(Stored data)
◇ ◇ ◇ ◇ ◇ ◇ ◇

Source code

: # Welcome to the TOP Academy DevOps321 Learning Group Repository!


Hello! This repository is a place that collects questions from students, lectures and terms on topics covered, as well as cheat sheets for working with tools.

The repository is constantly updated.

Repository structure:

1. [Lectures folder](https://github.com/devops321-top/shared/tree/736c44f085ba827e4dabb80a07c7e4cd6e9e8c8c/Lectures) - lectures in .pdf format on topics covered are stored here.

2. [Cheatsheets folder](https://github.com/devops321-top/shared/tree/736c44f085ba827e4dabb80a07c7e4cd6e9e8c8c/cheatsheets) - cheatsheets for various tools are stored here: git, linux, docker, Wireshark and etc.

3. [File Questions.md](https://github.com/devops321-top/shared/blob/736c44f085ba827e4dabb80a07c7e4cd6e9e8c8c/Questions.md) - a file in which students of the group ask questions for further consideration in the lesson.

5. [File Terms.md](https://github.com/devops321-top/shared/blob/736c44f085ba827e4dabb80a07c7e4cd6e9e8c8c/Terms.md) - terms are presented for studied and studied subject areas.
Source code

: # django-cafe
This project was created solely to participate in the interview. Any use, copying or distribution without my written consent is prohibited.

◇ ◇ ◇ ◇ ◇ ◇ ◇

* Goal of the exercise:
Among the lines above, find those containing the word "tree" and copy each.

* Your response:
1. [Lectures folder](https://github.com/devops321-top/shared/tree/736c44f085ba827e4dabb80a07c7e4cd6e9e8c8c/Lectures) - lectures in .pdf format on topics covered are stored here.
2. [Cheatsheets folder](https://github.com/devops321-top/shared/tree/736c44f085ba827e4dabb80a07c7e4cd6e9e8c8c/cheatsheets) - cheatsheets for various tools are stored here: git, linux, docker, Wireshark and etc.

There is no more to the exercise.